A lot of words and column inches have already been spent covering a new golf tour that hardly anyone seems to actually be watching so far.
The LIV Tour, or 54 Tour, as its Roman numerals imply, represents a new idea for the traditionalists who run, play and watch professional golf. Maybe that’s a good thing, maybe not. The PGA Tour and the artist formerly known as the European Tour — now the DP World Tour — have already reacted to the upstart’s challenge by making significant upgrades. In fact, we haven’t seen this much super-sizing since McDonald's decided Americans weren’t already fat enough.
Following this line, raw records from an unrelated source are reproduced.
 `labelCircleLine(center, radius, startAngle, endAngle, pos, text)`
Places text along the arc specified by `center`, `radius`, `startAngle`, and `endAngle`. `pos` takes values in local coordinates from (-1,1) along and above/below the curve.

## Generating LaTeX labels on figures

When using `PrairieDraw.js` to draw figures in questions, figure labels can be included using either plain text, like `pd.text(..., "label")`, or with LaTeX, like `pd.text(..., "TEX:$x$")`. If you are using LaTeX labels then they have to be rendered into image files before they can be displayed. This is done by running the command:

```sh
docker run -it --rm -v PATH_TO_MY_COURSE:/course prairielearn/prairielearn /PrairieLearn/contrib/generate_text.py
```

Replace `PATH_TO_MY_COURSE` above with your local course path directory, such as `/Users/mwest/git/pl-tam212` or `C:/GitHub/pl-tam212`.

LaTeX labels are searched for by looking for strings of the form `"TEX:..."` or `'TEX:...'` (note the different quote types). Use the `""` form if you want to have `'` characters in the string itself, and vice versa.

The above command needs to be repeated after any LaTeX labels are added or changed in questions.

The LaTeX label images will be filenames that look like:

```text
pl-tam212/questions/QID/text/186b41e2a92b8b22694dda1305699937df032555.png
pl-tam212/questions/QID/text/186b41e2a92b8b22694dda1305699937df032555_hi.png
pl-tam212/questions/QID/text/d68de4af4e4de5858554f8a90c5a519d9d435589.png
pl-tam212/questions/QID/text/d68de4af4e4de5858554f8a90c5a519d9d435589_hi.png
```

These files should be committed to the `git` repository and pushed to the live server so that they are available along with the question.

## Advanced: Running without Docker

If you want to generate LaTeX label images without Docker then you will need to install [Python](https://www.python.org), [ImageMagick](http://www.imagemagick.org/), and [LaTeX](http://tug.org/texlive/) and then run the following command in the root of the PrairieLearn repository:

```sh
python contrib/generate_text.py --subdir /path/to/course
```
Yes, we have overdosed on 54 Tour news in the last month. Here are the top reasons, as determined by a panel of experts (well, me) at The Ranking, why we nonetheless find it so hard to look away from The 54 Tour …
10. The unplayable lies.
Nobody looks good wearing greed. Any number of golfers have proven remarkably un-savvy when it comes to the media. Sergio Garcia, the man-child with a long history of petulance — spitting into a cup and intentionally damaging greens, among others — had rewritten his legacy as a Masters champion and now replaced it as golf’s SuperBrat. (That’s spoiled kid brat, not bratwurst—this explanation for potentially confused Wisconsin readers.) He ripped the PGA Tour earlier this year when he drew a slow-play penalty and last week, The Daily Telegraph reported Garcia lost his cool when he heard the DP World Tour fined players $120,000 for competing in 54 Tour events without getting a release and said, “You’re f----d!”
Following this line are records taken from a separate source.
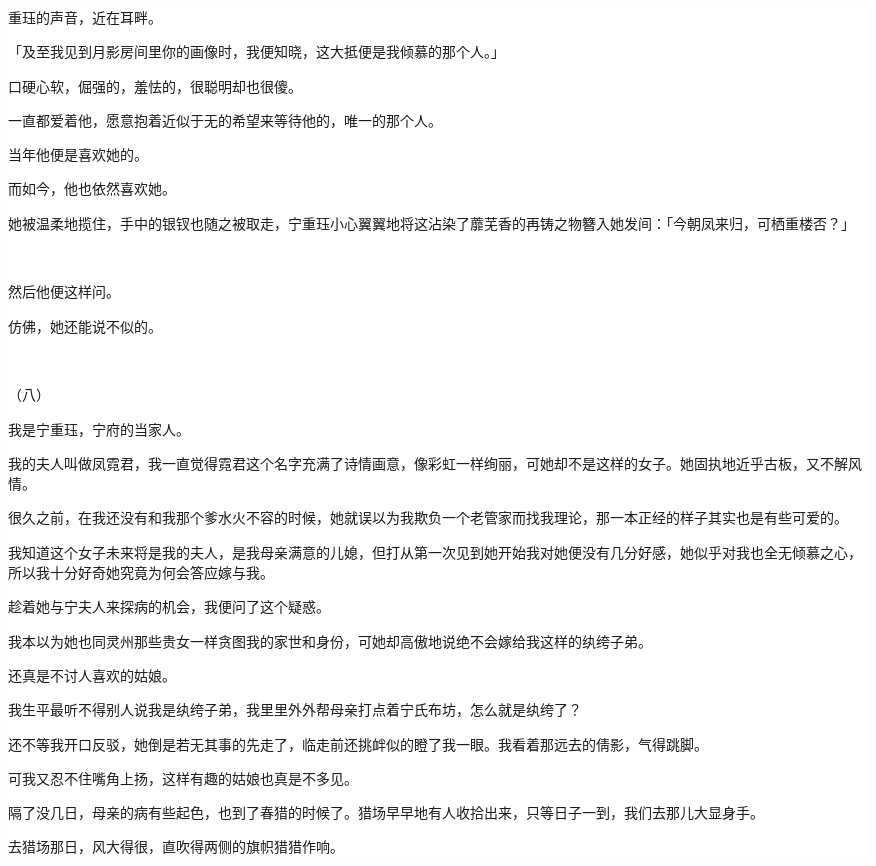
重珏的声音，近在耳畔。


「及至我见到月影房间里你的画像时，我便知晓，这大抵便是我倾慕的那个人。」


口硬心软，倔强的，羞怯的，很聪明却也很傻。


一直都爱着他，愿意抱着近似于无的希望来等待他的，唯一的那个人。


当年他便是喜欢她的。


而如今，他也依然喜欢她。


她被温柔地揽住，手中的银钗也随之被取走，宁重珏小心翼翼地将这沾染了蘼芜香的再铸之物簪入她发间：「今朝凤来归，可栖重楼否？」


 


然后他便这样问。


仿佛，她还能说不似的。


 


  



（八）


我是宁重珏，宁府的当家人。


我的夫人叫做凤霓君，我一直觉得霓君这个名字充满了诗情画意，像彩虹一样绚丽，可她却不是这样的女子。她固执地近乎古板，又不解风情。


很久之前，在我还没有和我那个爹水火不容的时候，她就误以为我欺负一个老管家而找我理论，那一本正经的样子其实也是有些可爱的。


我知道这个女子未来将是我的夫人，是我母亲满意的儿媳，但打从第一次见到她开始我对她便没有几分好感，她似乎对我也全无倾慕之心，所以我十分好奇她究竟为何会答应嫁与我。


趁着她与宁夫人来探病的机会，我便问了这个疑惑。


我本以为她也同灵州那些贵女一样贪图我的家世和身份，可她却高傲地说绝不会嫁给我这样的纨绔子弟。


还真是不讨人喜欢的姑娘。


我生平最听不得别人说我是纨绔子弟，我里里外外帮母亲打点着宁氏布坊，怎么就是纨绔了？


还不等我开口反驳，她倒是若无其事的先走了，临走前还挑衅似的瞪了我一眼。我看着那远去的倩影，气得跳脚。


可我又忍不住嘴角上扬，这样有趣的姑娘也真是不多见。


隔了没几日，母亲的病有些起色，也到了春猎的时候了。猎场早早地有人收拾出来，只等日子一到，我们去那儿大显身手。


去猎场那日，风大得很，直吹得两侧的旗帜猎猎作响。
Brooks Koepka blamed the media for overshadowing the U.S. Open by asking about the 54 Tour and then joined the defectors a week later. He didn’t lie, he claimed, just changed his mind. Sure. Bryson DeChambeau was an early rumored defector, reportedly offered $130 million. He said that wasn’t true … but he eventually joined. Who’s next to backpedal? I don’t know but somebody will tire of watching monster $4 million paydays go to the likes of Charl Schwartzel and Branden Grace and weaken.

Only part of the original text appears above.